**Task directions**
Go through the material underneath and show every line where the string "因SCP" occurs.

────────────────────────────────────────

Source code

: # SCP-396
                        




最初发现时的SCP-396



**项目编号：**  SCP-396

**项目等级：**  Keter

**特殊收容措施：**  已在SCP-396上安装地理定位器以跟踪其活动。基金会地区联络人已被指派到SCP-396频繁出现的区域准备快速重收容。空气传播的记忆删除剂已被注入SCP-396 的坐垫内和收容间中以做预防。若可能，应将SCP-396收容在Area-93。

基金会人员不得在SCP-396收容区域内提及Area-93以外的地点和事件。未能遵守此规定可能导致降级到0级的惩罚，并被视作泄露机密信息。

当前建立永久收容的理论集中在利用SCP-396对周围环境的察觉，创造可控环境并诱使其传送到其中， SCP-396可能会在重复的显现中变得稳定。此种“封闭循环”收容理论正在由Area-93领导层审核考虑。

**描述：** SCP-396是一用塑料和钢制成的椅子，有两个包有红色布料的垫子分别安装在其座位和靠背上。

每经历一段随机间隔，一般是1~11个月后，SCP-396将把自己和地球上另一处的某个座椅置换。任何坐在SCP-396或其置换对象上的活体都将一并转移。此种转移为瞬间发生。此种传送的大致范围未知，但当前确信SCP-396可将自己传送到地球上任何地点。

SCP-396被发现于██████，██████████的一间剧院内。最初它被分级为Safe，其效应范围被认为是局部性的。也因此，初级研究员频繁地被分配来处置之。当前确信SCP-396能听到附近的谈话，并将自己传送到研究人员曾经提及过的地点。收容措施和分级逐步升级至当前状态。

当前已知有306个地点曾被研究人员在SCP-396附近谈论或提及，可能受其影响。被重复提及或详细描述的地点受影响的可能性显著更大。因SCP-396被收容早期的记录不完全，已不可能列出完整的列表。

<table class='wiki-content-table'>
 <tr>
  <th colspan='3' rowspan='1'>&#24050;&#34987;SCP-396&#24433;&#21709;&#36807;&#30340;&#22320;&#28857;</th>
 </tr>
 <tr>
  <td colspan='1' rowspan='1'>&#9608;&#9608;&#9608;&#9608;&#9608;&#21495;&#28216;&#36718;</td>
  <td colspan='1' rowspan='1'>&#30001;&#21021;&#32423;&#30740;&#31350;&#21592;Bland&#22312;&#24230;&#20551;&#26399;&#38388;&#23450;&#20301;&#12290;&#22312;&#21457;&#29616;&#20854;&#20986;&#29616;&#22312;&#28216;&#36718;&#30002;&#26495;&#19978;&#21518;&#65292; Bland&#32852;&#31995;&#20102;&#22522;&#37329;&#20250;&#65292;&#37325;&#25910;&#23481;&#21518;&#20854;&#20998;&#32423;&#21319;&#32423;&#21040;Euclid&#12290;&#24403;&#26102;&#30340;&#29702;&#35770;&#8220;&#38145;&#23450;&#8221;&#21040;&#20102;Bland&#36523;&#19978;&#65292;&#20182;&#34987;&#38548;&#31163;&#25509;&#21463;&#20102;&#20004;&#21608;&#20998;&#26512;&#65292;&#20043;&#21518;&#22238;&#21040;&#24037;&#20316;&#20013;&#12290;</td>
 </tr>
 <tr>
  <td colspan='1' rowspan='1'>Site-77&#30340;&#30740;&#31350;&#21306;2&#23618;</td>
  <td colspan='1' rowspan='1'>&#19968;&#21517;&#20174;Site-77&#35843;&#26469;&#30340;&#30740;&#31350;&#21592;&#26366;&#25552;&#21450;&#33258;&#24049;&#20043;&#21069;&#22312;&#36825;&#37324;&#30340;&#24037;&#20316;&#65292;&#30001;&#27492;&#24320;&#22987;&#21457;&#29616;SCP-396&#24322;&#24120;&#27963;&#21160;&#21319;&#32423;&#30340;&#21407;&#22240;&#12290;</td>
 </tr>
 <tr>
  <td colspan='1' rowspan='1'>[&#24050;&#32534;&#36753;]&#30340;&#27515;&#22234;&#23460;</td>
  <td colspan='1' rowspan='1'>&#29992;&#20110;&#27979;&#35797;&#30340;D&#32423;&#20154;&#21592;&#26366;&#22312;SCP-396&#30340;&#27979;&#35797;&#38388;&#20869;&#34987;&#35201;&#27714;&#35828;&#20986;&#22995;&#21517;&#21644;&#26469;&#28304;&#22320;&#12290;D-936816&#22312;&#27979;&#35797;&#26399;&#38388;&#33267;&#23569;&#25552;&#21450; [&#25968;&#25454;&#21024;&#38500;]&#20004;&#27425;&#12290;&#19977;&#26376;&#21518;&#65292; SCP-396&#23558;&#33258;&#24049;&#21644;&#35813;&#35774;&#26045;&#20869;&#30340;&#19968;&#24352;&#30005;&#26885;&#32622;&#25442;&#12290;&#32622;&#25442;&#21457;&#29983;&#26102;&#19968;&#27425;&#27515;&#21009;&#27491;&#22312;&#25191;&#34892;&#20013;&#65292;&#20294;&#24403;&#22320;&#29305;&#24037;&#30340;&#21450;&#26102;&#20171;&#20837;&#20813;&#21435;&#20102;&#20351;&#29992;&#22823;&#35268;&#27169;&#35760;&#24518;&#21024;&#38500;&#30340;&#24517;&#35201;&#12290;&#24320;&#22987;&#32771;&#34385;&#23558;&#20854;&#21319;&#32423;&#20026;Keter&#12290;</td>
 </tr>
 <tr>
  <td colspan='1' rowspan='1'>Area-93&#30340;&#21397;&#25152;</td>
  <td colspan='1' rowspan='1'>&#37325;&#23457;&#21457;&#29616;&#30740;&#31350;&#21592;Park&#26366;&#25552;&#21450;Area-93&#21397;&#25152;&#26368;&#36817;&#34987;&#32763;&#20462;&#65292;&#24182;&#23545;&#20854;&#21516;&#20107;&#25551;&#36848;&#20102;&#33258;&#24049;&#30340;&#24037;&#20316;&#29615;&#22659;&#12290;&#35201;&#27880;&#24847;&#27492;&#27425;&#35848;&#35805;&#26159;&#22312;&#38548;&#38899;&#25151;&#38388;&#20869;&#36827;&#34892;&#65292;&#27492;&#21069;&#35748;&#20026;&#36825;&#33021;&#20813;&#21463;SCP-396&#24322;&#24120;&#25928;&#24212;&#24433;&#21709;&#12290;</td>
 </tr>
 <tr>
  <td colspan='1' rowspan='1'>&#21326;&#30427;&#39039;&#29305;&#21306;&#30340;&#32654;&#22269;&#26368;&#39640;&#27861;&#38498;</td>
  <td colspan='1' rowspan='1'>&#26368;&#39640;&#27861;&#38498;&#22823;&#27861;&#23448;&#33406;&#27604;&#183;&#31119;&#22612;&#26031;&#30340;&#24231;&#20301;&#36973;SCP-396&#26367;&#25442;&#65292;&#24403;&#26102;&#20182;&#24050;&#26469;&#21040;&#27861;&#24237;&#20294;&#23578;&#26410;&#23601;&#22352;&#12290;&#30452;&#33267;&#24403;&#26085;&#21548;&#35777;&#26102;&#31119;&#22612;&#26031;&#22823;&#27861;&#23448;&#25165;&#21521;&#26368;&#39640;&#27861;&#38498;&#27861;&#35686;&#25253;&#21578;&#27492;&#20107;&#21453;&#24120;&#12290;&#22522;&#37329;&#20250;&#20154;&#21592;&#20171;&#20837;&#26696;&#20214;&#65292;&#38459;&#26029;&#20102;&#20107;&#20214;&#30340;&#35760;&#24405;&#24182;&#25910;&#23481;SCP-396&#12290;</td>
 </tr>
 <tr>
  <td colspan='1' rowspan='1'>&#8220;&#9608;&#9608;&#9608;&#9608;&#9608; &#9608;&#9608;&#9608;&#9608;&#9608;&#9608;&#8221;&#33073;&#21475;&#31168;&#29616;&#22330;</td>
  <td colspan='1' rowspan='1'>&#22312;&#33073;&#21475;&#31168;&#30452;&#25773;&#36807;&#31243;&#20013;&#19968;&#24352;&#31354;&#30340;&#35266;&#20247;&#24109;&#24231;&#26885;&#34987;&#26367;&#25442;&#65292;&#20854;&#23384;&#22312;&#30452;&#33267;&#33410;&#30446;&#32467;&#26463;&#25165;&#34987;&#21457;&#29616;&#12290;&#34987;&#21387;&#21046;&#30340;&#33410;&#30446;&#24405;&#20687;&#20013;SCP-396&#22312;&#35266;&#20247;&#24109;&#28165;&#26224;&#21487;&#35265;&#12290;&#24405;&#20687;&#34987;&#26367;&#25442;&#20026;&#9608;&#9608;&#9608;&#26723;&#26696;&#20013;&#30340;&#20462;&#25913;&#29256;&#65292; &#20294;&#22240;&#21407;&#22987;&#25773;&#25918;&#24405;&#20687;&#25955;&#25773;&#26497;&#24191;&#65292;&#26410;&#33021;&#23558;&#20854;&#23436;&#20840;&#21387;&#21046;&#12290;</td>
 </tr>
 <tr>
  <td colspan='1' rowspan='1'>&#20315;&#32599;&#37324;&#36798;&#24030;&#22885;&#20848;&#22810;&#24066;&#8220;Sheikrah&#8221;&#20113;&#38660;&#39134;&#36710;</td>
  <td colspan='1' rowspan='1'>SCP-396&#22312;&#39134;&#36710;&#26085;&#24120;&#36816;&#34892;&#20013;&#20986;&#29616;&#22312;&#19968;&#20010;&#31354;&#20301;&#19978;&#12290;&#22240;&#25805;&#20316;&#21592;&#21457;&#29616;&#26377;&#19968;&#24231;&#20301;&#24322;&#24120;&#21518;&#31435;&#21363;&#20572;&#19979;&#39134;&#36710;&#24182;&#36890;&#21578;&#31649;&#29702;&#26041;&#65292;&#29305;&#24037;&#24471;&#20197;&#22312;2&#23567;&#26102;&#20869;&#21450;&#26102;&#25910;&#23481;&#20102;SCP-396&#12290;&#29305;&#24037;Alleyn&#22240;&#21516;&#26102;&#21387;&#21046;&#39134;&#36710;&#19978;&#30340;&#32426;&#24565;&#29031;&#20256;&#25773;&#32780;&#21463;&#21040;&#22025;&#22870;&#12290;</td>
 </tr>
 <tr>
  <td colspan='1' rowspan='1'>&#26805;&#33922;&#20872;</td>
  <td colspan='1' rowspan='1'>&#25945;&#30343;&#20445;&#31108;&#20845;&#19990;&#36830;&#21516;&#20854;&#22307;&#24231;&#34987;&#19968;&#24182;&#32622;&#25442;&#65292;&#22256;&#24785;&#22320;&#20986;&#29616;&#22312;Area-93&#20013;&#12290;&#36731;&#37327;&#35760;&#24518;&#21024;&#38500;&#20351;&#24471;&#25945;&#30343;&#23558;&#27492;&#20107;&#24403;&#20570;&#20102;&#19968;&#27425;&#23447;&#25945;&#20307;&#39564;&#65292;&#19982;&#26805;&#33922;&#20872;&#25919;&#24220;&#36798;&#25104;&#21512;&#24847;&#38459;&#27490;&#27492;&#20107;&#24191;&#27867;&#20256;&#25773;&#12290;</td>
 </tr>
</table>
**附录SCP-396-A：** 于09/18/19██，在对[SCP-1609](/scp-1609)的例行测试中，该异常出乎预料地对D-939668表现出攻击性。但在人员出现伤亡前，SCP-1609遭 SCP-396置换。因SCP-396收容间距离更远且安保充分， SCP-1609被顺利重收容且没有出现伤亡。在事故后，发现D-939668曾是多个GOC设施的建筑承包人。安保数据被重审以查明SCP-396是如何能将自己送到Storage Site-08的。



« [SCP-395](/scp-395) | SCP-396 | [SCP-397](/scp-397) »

────────────────────────────────────────

**Written response**
当前已知有306个地点曾被研究人员在SCP-396附近谈论或提及，可能受其影响。被重复提及或详细描述的地点受影响的可能性显著更大。因SCP-396被收容早期的记录不完全，已不可能列出完整的列表。
**附录SCP-396-A：** 于09/18/19██，在对[SCP-1609](/scp-1609)的例行测试中，该异常出乎预料地对D-939668表现出攻击性。但在人员出现伤亡前，SCP-1609遭 SCP-396置换。因SCP-396收容间距离更远且安保充分， SCP-1609被顺利重收容且没有出现伤亡。在事故后，发现D-939668曾是多个GOC设施的建筑承包人。安保数据被重审以查明SCP-396是如何能将自己送到Storage Site-08的。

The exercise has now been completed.